2. Out-of-Sync States: Engine Ahead of Service 🔄

If the database transaction fails after notifying Zeebe, the engine continues executing tasks with outdated data.

  • Example: A user confirms their subscription, triggering an update in the database and notifying Zeebe. If the database update fails, the engine still proceeds as though the subscription was updated.
  • Impact: Zeebe's state advances while the database remains unchanged, creating inconsistencies.

3. Out-of-Sync States: Conflicting Data 🔁

Tasks in the engine may start out of order, leading to overwrites or even deadlocks.

  • Example: The process involves confirming a subscription and then sending a welcome email. If the email task executes before the confirmation task finishes, database updates may happen in the wrong order.
  • Impact: Out-of-order tasks cause data conflicts or deadlocks, requiring manual fixes or complex rollback mechanisms.

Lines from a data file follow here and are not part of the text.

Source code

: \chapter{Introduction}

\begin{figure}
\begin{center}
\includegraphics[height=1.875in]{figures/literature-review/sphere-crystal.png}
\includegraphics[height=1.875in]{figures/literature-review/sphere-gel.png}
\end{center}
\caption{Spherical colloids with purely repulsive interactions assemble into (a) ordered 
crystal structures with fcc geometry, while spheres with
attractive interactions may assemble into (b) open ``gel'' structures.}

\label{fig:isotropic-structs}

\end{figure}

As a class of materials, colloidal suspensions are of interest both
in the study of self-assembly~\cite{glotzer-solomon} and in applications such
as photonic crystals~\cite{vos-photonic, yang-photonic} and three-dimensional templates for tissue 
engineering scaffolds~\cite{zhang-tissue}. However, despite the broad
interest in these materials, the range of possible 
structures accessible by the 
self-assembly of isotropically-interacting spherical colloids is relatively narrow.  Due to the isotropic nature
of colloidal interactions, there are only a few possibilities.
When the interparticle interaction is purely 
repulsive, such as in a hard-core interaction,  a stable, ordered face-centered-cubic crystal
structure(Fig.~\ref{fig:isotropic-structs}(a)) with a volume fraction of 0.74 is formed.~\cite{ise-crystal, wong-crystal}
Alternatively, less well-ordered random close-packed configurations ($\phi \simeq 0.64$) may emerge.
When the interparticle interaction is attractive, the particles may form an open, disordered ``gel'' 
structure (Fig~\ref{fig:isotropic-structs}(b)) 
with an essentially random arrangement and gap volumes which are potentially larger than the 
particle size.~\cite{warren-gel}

4. Retry Behavior and Duplicate Calls 🔁

Distributed systems often retry failed tasks, but retries can result in duplicate operations if not handled properly.

  • Example: A service retries sending a message to Zeebe due to a database timeout. Each retry generates duplicate messages in the engine.
  • Impact: Duplicates create unnecessary operations, affecting system performance and reliability.

5. Job Completion Failure: Network Issues 🌐

Even if the worker completes a task successfully, network issues may prevent it from notifying Zeebe.

  • Example: A worker sends a confirmation email but cannot mark the job as complete due to a network failure.
  • Impact: The database is updated, but Zeebe's state remains incomplete, requiring manual intervention to sync states.

Job Completion Flow:

sequenceDiagram
    participant Engine
    participant Worker
    participant Controller
    participant Service
    participant DB
    Worker ->> Engine: 1. get job
    Worker ->> Service: 2. send confirmation
    Service ->> DB: 3. load subscription
    Service ->> Service: 4. Update subscription
    Service ->> DB: 5. Save & commit subscription
    Service ->> Worker: 6. return result
    Worker ->> Engine: 7. complete job
Loading

6. Job Completion Failure: Task No Longer Available ⏳

A worker might complete a task after the engine has already canceled or invalidated it due to timers, cancellations, or other intermediate events.

  • Example: A worker updates a subscription, but a timer cancels the workflow before the task finishes.
  • Impact: The worker's changes are unnecessary, creating mismatches and requiring rollback or compensating actions.